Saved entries
+ + + + + + +

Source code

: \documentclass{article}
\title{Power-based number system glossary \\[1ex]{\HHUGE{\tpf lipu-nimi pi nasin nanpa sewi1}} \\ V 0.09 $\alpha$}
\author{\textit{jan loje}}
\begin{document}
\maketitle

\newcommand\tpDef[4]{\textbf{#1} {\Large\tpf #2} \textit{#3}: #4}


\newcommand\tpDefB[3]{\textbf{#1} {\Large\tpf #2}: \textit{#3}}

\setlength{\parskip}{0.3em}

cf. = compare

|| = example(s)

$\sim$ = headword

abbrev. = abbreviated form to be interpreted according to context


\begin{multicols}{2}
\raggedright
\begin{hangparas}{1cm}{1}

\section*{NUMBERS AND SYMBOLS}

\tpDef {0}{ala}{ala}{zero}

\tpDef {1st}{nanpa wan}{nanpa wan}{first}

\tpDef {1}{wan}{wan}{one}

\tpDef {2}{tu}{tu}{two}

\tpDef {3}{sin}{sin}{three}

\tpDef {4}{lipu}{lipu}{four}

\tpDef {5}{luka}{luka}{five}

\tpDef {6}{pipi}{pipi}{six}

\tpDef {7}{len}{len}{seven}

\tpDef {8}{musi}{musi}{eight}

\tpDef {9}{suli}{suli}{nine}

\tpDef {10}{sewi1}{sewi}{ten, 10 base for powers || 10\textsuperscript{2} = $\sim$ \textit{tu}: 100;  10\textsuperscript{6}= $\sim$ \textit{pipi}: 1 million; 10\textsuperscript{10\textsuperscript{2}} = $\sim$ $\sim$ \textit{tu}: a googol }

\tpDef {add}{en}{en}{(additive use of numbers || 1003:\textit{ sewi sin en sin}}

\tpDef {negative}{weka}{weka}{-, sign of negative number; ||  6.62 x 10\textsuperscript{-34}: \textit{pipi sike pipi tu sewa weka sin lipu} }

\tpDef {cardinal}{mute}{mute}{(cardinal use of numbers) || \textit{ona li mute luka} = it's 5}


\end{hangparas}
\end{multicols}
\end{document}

+ + + + + + +

ACTIVITY –
Write out the full set of records exactly as given.

TASK RESULT –
Source code

: \documentclass{article}
\title{Power-based number system glossary \\[1ex]{\HHUGE{\tpf lipu-nimi pi nasin nanpa sewi1}} \\ V 0.09 $\alpha$}
\author{\textit{jan loje}}
\begin{document}
\maketitle

\newcommand\tpDef[4]{\textbf{#1} {\Large\tpf #2} \textit{#3}: #4}


\newcommand\tpDefB[3]{\textbf{#1} {\Large\tpf #2}: \textit{#3}}

\setlength{\parskip}{0.3em}

cf. = compare

|| = example(s)

$\sim$ = headword

abbrev. = abbreviated form to be interpreted according to context


\begin{multicols}{2}
\raggedright
\begin{hangparas}{1cm}{1}

\section*{NUMBERS AND SYMBOLS}

\tpDef {0}{ala}{ala}{zero}

\tpDef {1st}{nanpa wan}{nanpa wan}{first}

\tpDef {1}{wan}{wan}{one}

\tpDef {2}{tu}{tu}{two}

\tpDef {3}{sin}{sin}{three}

\tpDef {4}{lipu}{lipu}{four}

\tpDef {5}{luka}{luka}{five}

\tpDef {6}{pipi}{pipi}{six}

\tpDef {7}{len}{len}{seven}

\tpDef {8}{musi}{musi}{eight}

\tpDef {9}{suli}{suli}{nine}

\tpDef {10}{sewi1}{sewi}{ten, 10 base for powers || 10\textsuperscript{2} = $\sim$ \textit{tu}: 100;  10\textsuperscript{6}= $\sim$ \textit{pipi}: 1 million; 10\textsuperscript{10\textsuperscript{2}} = $\sim$ $\sim$ \textit{tu}: a googol }

\tpDef {add}{en}{en}{(additive use of numbers || 1003:\textit{ sewi sin en sin}}

\tpDef {negative}{weka}{weka}{-, sign of negative number; ||  6.62 x 10\textsuperscript{-34}: \textit{pipi sike pipi tu sewa weka sin lipu} }

\tpDef {cardinal}{mute}{mute}{(cardinal use of numbers) || \textit{ona li mute luka} = it's 5}


\end{hangparas}
\end{multicols}
\end{document}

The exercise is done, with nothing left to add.